I'd send this if I could

Posted by September Blue Saturday, 22 November 2008

Dear Professor So-and-so,

I am writing to apply for the lectureship in something vaguely close to my field, currently advertised on jobs.ac.uk. While I know you’re going to get several hundred applicants for this one alone, you should hire me ahead of all those people, and I’ll tell you why.

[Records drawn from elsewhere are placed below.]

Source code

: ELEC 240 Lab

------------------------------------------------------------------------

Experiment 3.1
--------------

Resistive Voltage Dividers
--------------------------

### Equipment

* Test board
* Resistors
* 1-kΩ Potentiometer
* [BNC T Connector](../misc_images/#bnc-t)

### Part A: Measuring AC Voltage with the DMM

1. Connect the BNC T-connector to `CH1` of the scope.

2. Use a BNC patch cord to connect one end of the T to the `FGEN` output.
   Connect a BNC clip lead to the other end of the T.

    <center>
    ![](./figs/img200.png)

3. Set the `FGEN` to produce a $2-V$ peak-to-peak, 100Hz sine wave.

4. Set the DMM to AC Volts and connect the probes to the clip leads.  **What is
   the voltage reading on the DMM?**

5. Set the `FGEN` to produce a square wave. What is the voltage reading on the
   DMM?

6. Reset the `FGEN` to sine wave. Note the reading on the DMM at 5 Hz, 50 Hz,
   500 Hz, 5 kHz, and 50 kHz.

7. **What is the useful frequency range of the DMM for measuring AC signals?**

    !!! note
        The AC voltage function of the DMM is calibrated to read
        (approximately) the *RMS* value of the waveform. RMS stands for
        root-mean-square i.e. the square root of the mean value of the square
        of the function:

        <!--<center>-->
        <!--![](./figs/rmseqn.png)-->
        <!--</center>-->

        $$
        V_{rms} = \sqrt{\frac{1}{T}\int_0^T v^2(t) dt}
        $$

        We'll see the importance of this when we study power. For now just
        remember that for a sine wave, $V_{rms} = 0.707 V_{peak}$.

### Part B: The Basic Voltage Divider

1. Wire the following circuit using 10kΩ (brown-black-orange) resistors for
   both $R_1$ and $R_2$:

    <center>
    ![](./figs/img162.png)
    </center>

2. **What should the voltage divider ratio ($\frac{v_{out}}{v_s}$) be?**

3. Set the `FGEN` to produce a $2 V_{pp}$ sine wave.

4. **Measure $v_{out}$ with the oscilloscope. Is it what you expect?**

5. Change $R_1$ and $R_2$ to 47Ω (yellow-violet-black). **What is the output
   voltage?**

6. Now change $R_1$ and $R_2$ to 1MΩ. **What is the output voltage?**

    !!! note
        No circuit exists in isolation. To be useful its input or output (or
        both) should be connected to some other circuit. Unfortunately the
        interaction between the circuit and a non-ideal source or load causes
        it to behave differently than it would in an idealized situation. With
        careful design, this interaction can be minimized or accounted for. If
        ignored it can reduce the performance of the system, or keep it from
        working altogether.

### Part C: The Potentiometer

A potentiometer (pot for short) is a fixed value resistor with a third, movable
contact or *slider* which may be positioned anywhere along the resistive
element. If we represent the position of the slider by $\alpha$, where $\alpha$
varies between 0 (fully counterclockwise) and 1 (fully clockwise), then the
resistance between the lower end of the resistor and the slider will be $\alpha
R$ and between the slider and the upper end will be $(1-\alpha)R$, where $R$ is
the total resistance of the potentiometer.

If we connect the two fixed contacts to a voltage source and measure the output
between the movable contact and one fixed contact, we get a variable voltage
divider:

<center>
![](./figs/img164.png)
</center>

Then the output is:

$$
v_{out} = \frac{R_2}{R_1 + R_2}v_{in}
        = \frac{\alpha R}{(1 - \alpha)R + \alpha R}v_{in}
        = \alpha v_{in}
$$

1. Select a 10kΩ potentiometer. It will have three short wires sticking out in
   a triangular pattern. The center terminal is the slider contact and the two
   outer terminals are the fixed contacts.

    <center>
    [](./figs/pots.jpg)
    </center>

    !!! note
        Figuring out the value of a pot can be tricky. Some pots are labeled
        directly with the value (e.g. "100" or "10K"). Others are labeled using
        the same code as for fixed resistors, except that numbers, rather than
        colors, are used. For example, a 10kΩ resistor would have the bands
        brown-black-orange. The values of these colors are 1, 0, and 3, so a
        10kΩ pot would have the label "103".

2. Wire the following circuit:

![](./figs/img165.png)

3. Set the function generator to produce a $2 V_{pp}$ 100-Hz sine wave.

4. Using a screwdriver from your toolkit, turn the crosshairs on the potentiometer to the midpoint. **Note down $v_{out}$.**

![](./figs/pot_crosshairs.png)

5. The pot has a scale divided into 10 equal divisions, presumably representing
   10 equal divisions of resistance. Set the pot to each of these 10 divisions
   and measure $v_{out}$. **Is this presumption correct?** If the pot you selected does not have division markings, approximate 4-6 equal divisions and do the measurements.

First, my research. I don’t exactly have a lot of time to work on this these days, what with the four jobs I’m juggling to pay the rent and the arrival of a computer that can actually play Jedi Knight: Jedi Academy, but I’m still fairly good at it. They gave me a PhD and everything. I have some fancy-looking conference presentations on my c.v., and nobody ever falls asleep during mine, I promise you. Also, this really swanky journal just accepted one of my articles. And I have plans! Oh, I have plans. Great plans, wonderful plans, monograph-worthy plans. I can tell you all about them at an interview, or while weeping bitterly into a gin and tonic at closing time, whatever works for you. If you’re at all unsure about my ability to juggle teaching, research and administrative work in a new job, please bear in mind that I mostly finished my PhD thesis on the library circulation desk after teaching to the point of exhaustion all day. Pay me enough to spend all my library time actually reading the books, and I promise you I’ll bring in so many publications that they’ll create a whole new RAE/REF classification of ‘awesome’ just for your department.

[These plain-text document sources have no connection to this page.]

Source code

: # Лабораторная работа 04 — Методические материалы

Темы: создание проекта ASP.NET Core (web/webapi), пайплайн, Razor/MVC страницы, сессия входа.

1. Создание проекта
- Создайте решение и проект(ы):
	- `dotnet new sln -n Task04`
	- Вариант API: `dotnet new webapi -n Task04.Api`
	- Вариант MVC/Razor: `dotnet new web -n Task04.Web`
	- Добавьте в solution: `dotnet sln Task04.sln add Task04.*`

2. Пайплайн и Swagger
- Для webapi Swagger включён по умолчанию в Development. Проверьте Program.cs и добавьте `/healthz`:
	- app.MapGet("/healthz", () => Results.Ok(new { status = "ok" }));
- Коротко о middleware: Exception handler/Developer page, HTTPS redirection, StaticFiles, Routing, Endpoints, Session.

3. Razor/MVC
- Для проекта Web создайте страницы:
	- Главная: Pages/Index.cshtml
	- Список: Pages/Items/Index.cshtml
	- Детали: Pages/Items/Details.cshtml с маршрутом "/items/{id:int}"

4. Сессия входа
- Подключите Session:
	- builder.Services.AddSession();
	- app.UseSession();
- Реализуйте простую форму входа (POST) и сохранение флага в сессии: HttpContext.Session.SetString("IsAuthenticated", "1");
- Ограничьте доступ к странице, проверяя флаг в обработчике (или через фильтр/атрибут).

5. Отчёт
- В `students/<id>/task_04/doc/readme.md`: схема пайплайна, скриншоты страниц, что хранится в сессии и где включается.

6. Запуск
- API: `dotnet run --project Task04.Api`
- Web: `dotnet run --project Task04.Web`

Second, my teaching. I’ve taught everything from first-year introductory courses (‘Books and You: Don’t be afraid!’) to final-year honours classes, and everyone from precocious Foucault-reading school-leavers to sullen forty-year-olds with authority issues (and vice versa). I’ve taught tutorials, written lectures, put course handbooks together, refereed student flamewars on WebCT, and right now I’m supervising the dissertation of a student who chose her theoretical approach based on the nifty structure of a course I ran a couple of years ago. I KNOW! Anyway, being a hiring committee you’re no doubt going to hear a lot of bullshit about how people find the huge first-year classes so very rewarding and totally inspiring and not at all below their true station in academic life, so I won’t bore you with the Dead Poets Society spiel, but I will tell you that I mean what I say. If you want to hire someone who’s going to view their career path as one long march towards teaching a single postgraduate class in psychoanalytic representations of the (m)other in illustrated children’s poetry, 1921-1927, then go ahead and hire the twitchy-looking person who just used the word ‘rewarding’; if you want someone who can and will happily teach your first-years, hire me.

Thirdly, my ability to play nicely with other children. Okay, take a look around your department. You have PhD students? You have a PhD student who always turns up to help with all the boring department tasks like clearing up after parties, who’s always there to fill in seats any time the ‘we look bad, get down here now’ mass e-mail goes around about poor staff attendance at department seminars, who will never cause you heartache? That was me. Admittedly, by now I think my department would pay you to take me away, but the fact that I coped so quietly and so sweetly for so long in a department that can simultaneously complain about PhD students not showing any kind of interest in the running of the department and about TAs having the temerity to speak during department meetings remains a mark in my favour, I think. Also, I’ve worked on a bunch of conferences, can make it across a whole building in 1.2 seconds with a data projector under one arm, am adept at the kind of networking that involves juggling comments like “Let me introduce you to someone who might be interested in that project” with comments like “And your wife doesn’t understand you, right?” at the same event, got the administration to Do Something about various things, and resisted the urge to punch someone in the throat for telling me, while I was doing four jobs and a PhD, that these would be the best days of my academic life because all I had to think about was my thesis. Also, I take up very little space and don’t mind having an office without a window.

Yours in begging, pleading, get-me-out-of-this-dysfunctional-snakepit despair,

September Blue.

2 comments

  1. phd me Says:
  2. I would so write you a reference if you submitted that letter.

     
  3. post-doc Says:
  4. Too Delightful For Words! I loved so many lines in this post, I almost can't stand it.